Stefano Mazzocchi wrote:

I propose the creation of "virtual pipeline components" by aggregating two or more components into a virtual one.


Love it. Love it. Love it!

  Moving Sitemap components into cocoon.xconf
 -------------------------------------------

the default sitemap is too verbose and this scares people away. I would like to move the default sitemap component definitions into the cocoon.xconf.

Note that with blocks, the definitions of those components will be in the block.xconf as well and this will be aggregated by the block manager.


Except for the fact that cocoon.xconf is too verbose and this scares people away. While for the most part the contents of cocoon.xconf have no direct impact on the sitemap, the components are intimately tied. What is the problem with specifying a new file like "components.xconf" or specifying it in the sitemap? For example

<map:sitemap xmlns:map="http://apache.org/cocoon/sitemap/1.0";>
 <map:components src="components.xconf"/>

 ...
</map:sitemap>

Doesn't RelaxNG allow differing element content depending on attribute value? (I think so.) This would allow validation for this example and putting component definitions in the map:components element as it is today.

In other words, if the components are in the sitemap.xmap file, nothing changes; But in the cases where having the components in a separate file make sense, it is clear where these definitions are located. (An often overlooked issue.)

Imagine this: A new user fires up Cocoon and wonders where the sitemap components are defined or, more likely, wonders what sitemap components are available. Off goes a question to the mailing list. (People don't read docs, remember? ;-) An option here would be to add a comment here to the effect of "Sitemap component definitions are in WEB-INF/cocoon.xconf." So the newbie goes to cocoon.xconf and is confronted with not just the sitemap component definitions, but all of the components in use by the system and their configurations, roles, etc. The complexity and intimidation is still there, just shifted off to another file.

- or -

A new user fires up Cocoon and wonders where the components are defined or, more likely, wonders what components are available. At the top of the sitemap in the map:components element is a reference to the file that contains the definitions (and only the definitions).

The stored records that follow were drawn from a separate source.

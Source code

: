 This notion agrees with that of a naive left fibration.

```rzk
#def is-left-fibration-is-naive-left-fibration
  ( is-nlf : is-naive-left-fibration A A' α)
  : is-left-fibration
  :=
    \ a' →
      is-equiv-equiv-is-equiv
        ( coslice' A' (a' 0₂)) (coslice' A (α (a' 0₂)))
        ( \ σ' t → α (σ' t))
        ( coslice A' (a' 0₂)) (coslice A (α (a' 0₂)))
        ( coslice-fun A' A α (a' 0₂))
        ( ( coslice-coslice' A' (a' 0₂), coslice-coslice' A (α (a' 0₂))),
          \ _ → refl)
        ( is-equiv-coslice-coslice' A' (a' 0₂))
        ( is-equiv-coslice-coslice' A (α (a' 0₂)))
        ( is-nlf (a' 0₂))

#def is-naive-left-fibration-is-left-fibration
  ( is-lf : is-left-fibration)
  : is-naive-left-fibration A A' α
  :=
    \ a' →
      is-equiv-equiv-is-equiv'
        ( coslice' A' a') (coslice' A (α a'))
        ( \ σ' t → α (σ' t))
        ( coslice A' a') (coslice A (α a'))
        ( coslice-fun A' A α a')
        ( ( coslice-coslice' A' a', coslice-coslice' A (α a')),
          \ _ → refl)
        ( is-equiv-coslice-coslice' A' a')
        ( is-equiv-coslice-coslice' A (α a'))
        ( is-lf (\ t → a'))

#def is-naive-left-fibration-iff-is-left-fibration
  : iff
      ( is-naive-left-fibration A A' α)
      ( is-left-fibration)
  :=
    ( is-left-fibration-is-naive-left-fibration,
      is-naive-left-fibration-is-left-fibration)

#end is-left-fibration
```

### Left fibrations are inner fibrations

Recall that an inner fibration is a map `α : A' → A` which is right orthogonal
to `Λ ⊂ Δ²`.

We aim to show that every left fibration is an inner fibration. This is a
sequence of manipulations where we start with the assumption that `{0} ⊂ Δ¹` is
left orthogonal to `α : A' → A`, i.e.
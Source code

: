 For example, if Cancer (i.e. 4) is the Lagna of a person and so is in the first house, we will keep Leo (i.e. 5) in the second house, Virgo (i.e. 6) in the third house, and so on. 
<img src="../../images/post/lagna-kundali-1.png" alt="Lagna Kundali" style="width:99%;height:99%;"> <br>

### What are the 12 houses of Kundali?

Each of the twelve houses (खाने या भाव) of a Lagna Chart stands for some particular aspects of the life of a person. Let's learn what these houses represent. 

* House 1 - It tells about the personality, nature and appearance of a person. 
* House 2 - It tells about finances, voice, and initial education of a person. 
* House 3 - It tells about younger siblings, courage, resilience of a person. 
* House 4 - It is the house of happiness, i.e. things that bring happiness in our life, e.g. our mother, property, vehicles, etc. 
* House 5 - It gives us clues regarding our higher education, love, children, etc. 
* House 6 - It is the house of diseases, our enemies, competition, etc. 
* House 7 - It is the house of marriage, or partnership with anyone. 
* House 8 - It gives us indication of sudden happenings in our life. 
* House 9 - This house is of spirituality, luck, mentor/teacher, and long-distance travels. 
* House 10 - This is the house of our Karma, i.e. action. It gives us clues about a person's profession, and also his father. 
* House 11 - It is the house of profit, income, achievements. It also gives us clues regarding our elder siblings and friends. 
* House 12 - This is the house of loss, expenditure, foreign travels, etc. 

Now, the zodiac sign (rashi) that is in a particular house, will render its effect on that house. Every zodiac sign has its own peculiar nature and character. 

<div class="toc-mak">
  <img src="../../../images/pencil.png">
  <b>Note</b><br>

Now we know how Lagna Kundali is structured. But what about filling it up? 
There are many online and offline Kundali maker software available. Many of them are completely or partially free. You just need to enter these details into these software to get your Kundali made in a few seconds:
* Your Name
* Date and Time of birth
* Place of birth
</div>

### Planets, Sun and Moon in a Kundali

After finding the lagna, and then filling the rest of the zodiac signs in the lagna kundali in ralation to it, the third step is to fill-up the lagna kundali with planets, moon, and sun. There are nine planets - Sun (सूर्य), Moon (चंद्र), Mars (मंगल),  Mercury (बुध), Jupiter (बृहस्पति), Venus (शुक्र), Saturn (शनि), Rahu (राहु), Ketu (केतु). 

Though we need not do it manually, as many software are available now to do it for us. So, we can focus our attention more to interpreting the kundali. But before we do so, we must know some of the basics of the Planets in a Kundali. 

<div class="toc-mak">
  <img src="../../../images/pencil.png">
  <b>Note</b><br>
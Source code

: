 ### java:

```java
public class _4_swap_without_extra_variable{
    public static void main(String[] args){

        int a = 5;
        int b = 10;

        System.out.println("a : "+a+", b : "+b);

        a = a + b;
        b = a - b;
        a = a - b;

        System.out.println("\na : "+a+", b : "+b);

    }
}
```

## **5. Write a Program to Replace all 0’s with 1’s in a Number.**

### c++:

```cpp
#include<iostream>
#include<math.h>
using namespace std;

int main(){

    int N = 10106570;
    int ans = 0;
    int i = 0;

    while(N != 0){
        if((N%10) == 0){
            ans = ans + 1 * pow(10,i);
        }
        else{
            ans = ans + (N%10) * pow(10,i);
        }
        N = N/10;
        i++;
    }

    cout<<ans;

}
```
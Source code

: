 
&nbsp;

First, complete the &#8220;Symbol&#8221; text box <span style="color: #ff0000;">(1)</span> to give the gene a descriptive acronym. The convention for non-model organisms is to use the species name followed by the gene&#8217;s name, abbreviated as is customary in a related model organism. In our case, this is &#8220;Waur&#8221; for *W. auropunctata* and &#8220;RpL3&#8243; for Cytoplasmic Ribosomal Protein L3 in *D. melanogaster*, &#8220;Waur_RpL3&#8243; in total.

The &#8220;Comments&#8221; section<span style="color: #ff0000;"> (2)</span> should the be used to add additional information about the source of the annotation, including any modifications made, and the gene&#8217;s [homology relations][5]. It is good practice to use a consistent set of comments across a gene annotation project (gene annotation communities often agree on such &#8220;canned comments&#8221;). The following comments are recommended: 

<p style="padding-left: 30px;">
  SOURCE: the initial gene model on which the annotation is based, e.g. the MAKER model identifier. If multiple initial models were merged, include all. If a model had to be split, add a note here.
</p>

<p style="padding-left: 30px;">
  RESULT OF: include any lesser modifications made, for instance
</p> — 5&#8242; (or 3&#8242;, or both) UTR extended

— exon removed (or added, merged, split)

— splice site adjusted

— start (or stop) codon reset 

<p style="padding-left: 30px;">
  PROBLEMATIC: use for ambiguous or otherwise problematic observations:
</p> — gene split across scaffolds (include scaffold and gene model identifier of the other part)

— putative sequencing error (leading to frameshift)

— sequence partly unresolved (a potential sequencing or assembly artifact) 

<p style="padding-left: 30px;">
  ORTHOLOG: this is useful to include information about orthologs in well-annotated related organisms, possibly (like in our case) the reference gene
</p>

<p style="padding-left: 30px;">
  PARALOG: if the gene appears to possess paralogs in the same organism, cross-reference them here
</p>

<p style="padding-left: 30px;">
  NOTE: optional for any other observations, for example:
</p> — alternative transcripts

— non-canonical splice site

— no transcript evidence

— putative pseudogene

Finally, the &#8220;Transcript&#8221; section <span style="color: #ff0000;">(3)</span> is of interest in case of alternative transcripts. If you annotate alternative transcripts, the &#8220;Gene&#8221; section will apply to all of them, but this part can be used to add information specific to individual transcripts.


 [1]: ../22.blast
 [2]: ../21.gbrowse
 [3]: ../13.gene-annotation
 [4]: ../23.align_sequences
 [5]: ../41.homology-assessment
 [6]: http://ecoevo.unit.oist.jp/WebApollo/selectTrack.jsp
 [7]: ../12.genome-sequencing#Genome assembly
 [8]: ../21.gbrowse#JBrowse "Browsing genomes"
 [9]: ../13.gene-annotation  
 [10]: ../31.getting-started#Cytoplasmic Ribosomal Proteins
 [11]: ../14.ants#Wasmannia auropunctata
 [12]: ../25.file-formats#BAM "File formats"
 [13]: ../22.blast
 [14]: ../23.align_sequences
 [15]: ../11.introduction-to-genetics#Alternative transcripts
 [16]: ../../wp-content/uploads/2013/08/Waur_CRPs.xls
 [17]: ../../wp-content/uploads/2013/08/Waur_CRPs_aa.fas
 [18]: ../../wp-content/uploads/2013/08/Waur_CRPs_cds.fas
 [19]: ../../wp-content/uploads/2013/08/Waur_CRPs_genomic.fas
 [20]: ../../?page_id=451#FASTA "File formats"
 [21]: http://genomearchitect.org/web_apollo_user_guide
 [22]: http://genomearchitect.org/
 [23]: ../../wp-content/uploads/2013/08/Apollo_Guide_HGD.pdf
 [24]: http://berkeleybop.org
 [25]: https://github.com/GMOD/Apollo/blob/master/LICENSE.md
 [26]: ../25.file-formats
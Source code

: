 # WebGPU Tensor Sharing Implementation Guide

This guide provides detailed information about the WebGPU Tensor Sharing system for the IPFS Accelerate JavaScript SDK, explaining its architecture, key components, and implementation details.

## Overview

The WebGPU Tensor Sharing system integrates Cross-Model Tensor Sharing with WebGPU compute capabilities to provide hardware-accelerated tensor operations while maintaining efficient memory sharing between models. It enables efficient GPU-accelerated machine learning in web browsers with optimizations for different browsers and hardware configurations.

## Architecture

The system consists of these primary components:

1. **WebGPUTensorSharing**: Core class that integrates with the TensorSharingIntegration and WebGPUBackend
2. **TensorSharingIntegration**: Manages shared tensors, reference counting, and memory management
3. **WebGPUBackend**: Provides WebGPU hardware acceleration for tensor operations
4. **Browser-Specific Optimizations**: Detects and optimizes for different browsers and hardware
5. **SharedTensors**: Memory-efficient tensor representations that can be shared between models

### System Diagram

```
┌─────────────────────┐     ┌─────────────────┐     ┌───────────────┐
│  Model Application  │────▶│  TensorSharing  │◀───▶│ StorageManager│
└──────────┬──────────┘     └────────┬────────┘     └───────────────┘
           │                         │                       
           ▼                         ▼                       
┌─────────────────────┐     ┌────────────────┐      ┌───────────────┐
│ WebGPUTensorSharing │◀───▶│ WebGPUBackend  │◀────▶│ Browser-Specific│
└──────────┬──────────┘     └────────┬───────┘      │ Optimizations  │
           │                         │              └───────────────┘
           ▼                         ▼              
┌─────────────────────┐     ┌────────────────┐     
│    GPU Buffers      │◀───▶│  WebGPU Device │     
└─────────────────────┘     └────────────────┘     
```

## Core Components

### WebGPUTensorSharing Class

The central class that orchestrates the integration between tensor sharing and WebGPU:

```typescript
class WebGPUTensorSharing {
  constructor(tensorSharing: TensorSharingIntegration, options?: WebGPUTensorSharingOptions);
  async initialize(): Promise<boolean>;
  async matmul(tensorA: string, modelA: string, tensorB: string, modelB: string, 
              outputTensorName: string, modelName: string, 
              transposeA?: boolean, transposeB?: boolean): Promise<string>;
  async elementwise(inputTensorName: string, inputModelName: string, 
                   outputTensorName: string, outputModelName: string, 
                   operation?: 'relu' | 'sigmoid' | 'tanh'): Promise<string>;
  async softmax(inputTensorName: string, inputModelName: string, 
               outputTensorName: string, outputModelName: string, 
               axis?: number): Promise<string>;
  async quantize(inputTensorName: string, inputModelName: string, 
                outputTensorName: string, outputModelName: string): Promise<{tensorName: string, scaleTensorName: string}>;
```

Am I completely off-base here?

  Pluggable Request Factories
 ---------------------------

Cocoon needs a simple way to deal with complex HTTP usages, such as binary uploading, XML-RPC, WebDAV or SOAP.


Indeed.

After a lot of discussion with Sylvain and input from many other people, I propose the introduction of a new sitemap element named "map:adaptRequest" that works by adapting the Request object into a more specific object that will parse the request and provide API-level access to the request.


Very nice!


  Interception in Flowscript
 ----------------------------

While writing flowscripts, you realize how many things can be applied to many of the various flowscript functions that are called by the sitemap. In Linotype, I ended up using the ability that javascript gives you of using functions as native objects and then invoquing them by passing a modified argument vector.

It came to me that what I did with linotype was a really-poor-man interception mechanism. Interception is the ability to "intercept" a method call and execute some code before or after the execution of the intercepted method.


Interesting...

1) the addition of a function call to the "cocoon" object, which indicates that intercepting function calls should be imported.

cocoon.apply("blah.js");

where "blah.js" contains the intercepting functions.

2) the addition of a function call to context that continues the intercepted invocation:

  ...
  continueExecution(arguments);
  ...

3) the introduction of wildcars for function names.

 function get*() {
   ...
 }


<snip-great-authorization-example />

Is only one interception possible? Authentication is one use case for an interception. Authorization could be another. I'm sure there are others. Would multiple calls to cocoon.apply(...) be possible? Would they be order dependent?

Also, am I correct in the assumption that the wildcard is intended to match target functions? Doesn't that tie the two files too closely together? Or is this a change to the sitemap calling syntax. Does the sitemap call getwhatever(...), a get* function intercepter catches it and then eventually passes the call down to whatever(...)?